January 31, 2014
Steve Rattner gives us a glowing appraisal of Ben Bernanke on his departure from the Fed. I have written on Bernanke elsewhere, but the basic story is that he bears a large amount of responsibility for the housing bubble and its subsequent bursting, since he was a Fed governor and chief economic advisorin the Bush administration as policymakers allowed it to grow to ever more dangerous levels. The result has been a loss of more than $7.6 trillion in output to date ($25,000 per person) and an economy that is still down more than 8 million jobs six years after the beginning of the downturn. There were few people better positioned than Bernanke to try to stem the growth of the bubble, but he consistently insisted that it did not pose any problem to the economy.

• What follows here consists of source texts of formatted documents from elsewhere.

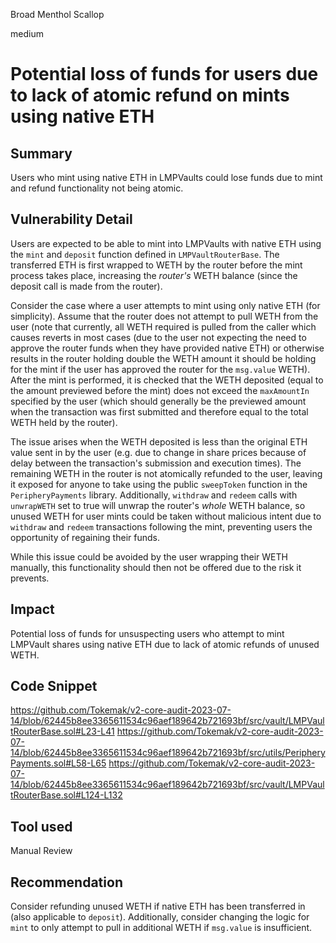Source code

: Broad Menthol Scallop

medium

# Potential loss of funds for users due to lack of atomic refund on mints using native ETH
## Summary
Users who mint using native ETH in LMPVaults could lose funds due to mint and refund functionality not being atomic.

## Vulnerability Detail
Users are expected to be able to mint into LMPVaults with native ETH using the ``mint`` and ``deposit`` function defined in ``LMPVaultRouterBase``. The transferred ETH is first wrapped to WETH by the router before the mint process takes place, increasing the *router's* WETH balance (since the deposit call is made from the router).

Consider the case where a user attempts to mint using only native ETH (for simplicity). Assume that the router does not attempt to pull WETH from the user (note that currently, all WETH required is pulled from the caller which causes reverts in most cases (due to the user not expecting the need to approve the router funds when they have provided native ETH) or otherwise results in the router holding double the WETH amount it should be holding for the mint if the user has approved the router for the ``msg.value`` WETH). After the mint is performed, it is checked that the WETH deposited (equal to the amount previewed before the mint) does not exceed the ``maxAmountIn`` specified by the user (which should generally be the previewed amount when the transaction was first submitted and therefore equal to the total WETH held by the router). 

The issue arises when the WETH deposited is less than the original ETH value sent in by the user (e.g. due to change in share prices because of delay between the transaction's submission and execution times). The remaining WETH in the router is not atomically refunded to the user, leaving it exposed for anyone to take using the public ``sweepToken`` function in the ``PeripheryPayments`` library. Additionally, ``withdraw`` and ``redeem`` calls with ``unwrapWETH`` set to true will unwrap the router's *whole* WETH balance, so unused WETH for user mints could be taken without malicious intent due to ``withdraw`` and ``redeem`` transactions following the mint, preventing users the opportunity of regaining their funds.

While this issue could be avoided by the user wrapping their WETH manually, this  functionality should then not be offered due to the risk it prevents.

## Impact
Potential loss of funds for unsuspecting users who attempt to mint LMPVault shares using native ETH due to lack of atomic refunds of unused WETH.

## Code Snippet
https://github.com/Tokemak/v2-core-audit-2023-07-14/blob/62445b8ee3365611534c96aef189642b721693bf/src/vault/LMPVaultRouterBase.sol#L23-L41
https://github.com/Tokemak/v2-core-audit-2023-07-14/blob/62445b8ee3365611534c96aef189642b721693bf/src/utils/PeripheryPayments.sol#L58-L65
https://github.com/Tokemak/v2-core-audit-2023-07-14/blob/62445b8ee3365611534c96aef189642b721693bf/src/vault/LMPVaultRouterBase.sol#L124-L132

## Tool used

Manual Review

## Recommendation
Consider refunding unused WETH if native ETH has been transferred in (also applicable to ``deposit``). Additionally, consider changing the logic for ``mint`` to only attempt to pull in additional WETH if ``msg.value`` is insufficient.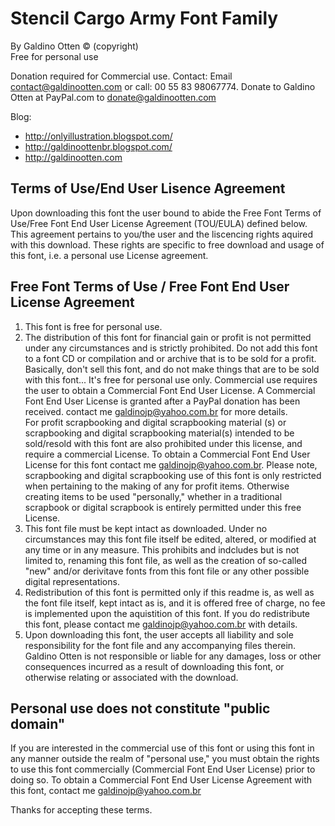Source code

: # Stencil Cargo Army Font Family

By Galdino Otten © (copyright)  
Free for personal use

Donation required for Commercial use. Contact: Email contact@galdinootten.com or call: 00 55 83 98067774. Donate to Galdino Otten at PayPal.com to donate@galdinootten.com

Blog: 
* http://onlyillustration.blogspot.com/
* http://galdinoottenbr.blogspot.com/
* http://galdinootten.com

## Terms of Use/End User Lisence Agreement

Upon downloading this font the user bound to abide the Free Font Terms of Use/Free Font End User License Agreement (TOU/EULA) defined below. This agreement pertains to you/the user and the liscencing rights aquired with this download. These rights are specific to free download and usage of this font, i.e. a personal use License agreement.

## Free Font Terms of Use / Free Font End User License Agreement

1. This font is free for personal use.
2. The distribution of this font for financial gain or profit is not permitted under any circumstances and is strictly prohibited. Do not add this font to a font CD or compilation and or archive that is to be sold for a profit.   
Basically, don't sell this font, and do not make things that are to be sold with this font... It's free for personal use only. Commercial use requires the user to obtain a Commercial Font End User License. A Commercial Font End User License is granted after a PayPal donation has been received. contact me galdinojp@yahoo.com.br for more details.  
For profit scrapbooking and digital scrapbooking material (s) or scrapbooking and digital scrapbooking material(s) intended to be sold/resold with this font are also prohibited under this license, 
and require a commercial License. To obtain a Commercial Font End User License for this font contact me galdinojp@yahoo.com.br. Please note, scrapbooking and digital scrapbooking use of this font is only restricted when pertaining to the making of any for profit items. Otherwise creating items to be used "personally," whether in a traditional scrapbook or digital scrapbook is entirely permitted under this free License. 
3. This font file must be kept intact as downloaded. Under no circumstances may this font file itself be edited, altered, or modified at any time or in any measure. This prohibits and indcludes but is not limited to, renaming this font file, as well as the creation of so-called "new" and/or derivitave fonts from this font file or any other possible digital representations.
4. Redistribution of this font is permitted only if this readme is, as well as the font file itself, kept intact as is, and it is offered free of charge, no fee is implemented upon the aquistition of this font. If you do redistribute this font, please contact me galdinojp@yahoo.com.br with details. 
5. Upon downloading this font, the user accepts all liability and sole responsibility for the font file and any accompanying files therein. Galdino Otten is not responsible or liable for any damages, loss or other consequences incurred as a result of downloading this font, or otherwise relating or associated with the download. 

## Personal use does not constitute "public domain"

If you are interested in the commercial use of this font or using this font in any manner outside the realm of "personal use," you must obtain the rights to use this font commercially (Commercial Font End User License)  prior to doing so. To obtain a Commercial Font End User License Agreement with this font, contact me galdinojp@yahoo.com.br

Thanks for accepting these terms. 
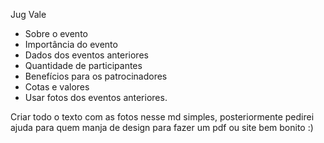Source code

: Jug Vale

- Sobre o evento
- Importância do evento
- Dados dos eventos anteriores
- Quantidade de participantes
- Benefícios para os patrocinadores
- Cotas e valores
- Usar fotos dos eventos anteriores.

Criar todo o texto com as fotos nesse md simples, posteriormente pedirei ajuda para quem manja de design para fazer um pdf ou site bem bonito :)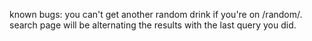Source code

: known bugs: you can't get another random drink if you're on /random/.<br>
            search page will be alternating the results with the last query you did.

Bernanke also made the decision to leave the financial industry intact at a time when the market would have sent Goldman Sachs, Citigroup and most of the other Wall Street giants into bankruptcy. He misled Congress to rush it into passage of the TARP and he gave hundreds of billions of dollars worth of loan subsidies and guarantees to keep Wall Street alive. As a result, the financial industry is more concentrated than ever.
Bernanke does deserve credit for his aggressive monetary policy in the face of harsh opposition from Republicans and some Democrats. It has boosted the economy, although other banks, notably the Bank of Japan, have been more aggressive. Anyhow, his monetary policy over the last four years certainly is a plus, but it doesn’t qualify Bernanke as a “godsend” by the usual meaning of the word.